◆ **Provided records**:
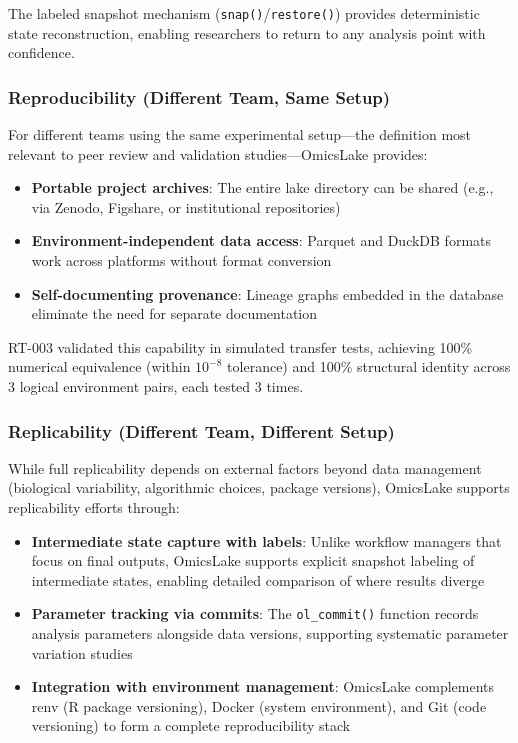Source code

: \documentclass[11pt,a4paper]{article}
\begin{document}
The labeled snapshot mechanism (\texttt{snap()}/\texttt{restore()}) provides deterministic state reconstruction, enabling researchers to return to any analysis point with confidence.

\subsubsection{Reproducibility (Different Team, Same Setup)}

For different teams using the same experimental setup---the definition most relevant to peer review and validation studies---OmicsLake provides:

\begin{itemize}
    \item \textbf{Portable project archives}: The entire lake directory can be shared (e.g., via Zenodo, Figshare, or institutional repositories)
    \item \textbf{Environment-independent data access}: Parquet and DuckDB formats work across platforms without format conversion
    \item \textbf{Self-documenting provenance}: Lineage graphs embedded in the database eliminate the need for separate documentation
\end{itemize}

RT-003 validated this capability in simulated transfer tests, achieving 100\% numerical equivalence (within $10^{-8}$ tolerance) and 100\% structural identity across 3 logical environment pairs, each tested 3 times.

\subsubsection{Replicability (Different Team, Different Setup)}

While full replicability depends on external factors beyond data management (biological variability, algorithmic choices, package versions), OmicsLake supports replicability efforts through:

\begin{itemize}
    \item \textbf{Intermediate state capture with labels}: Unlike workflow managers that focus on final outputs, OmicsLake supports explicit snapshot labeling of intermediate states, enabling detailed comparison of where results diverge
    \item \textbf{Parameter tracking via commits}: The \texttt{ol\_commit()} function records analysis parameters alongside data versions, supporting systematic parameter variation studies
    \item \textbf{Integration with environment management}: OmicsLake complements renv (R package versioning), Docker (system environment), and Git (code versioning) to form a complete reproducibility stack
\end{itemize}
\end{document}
* * *
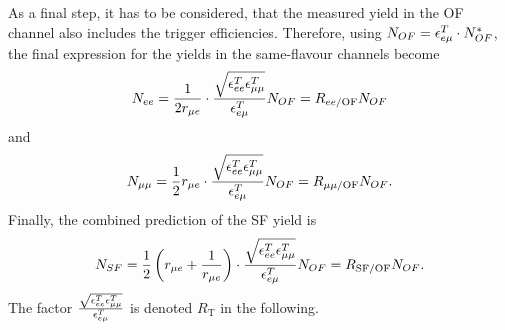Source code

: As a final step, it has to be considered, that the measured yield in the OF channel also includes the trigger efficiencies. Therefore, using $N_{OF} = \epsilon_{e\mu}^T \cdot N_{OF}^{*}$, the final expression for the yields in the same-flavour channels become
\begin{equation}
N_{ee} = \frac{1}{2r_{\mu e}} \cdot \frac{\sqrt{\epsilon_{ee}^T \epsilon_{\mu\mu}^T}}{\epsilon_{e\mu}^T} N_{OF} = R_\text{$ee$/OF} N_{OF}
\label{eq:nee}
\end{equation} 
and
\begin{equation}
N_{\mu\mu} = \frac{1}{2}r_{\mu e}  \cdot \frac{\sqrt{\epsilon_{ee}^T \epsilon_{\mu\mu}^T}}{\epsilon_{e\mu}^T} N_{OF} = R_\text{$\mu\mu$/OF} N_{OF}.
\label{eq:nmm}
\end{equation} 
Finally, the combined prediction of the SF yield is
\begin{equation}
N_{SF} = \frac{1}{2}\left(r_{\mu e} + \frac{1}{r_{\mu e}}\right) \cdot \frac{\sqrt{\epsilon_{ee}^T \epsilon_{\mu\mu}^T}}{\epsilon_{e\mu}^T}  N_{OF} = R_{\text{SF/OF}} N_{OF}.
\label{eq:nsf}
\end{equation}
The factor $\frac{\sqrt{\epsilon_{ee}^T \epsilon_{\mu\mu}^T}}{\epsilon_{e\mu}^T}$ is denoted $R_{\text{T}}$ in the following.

◆ **About this exercise**: Wherever the line holding "While full replicability" falls in the entries above, copy exactly from it through the line holding "parameter variation studies", inclusive, and add nothing.

◆ **Response**:
While full replicability depends on external factors beyond data management (biological variability, algorithmic choices, package versions), OmicsLake supports replicability efforts through:

\begin{itemize}
    \item \textbf{Intermediate state capture with labels}: Unlike workflow managers that focus on final outputs, OmicsLake supports explicit snapshot labeling of intermediate states, enabling detailed comparison of where results diverge
    \item \textbf{Parameter tracking via commits}: The \texttt{ol\_commit()} function records analysis parameters alongside data versions, supporting systematic parameter variation studies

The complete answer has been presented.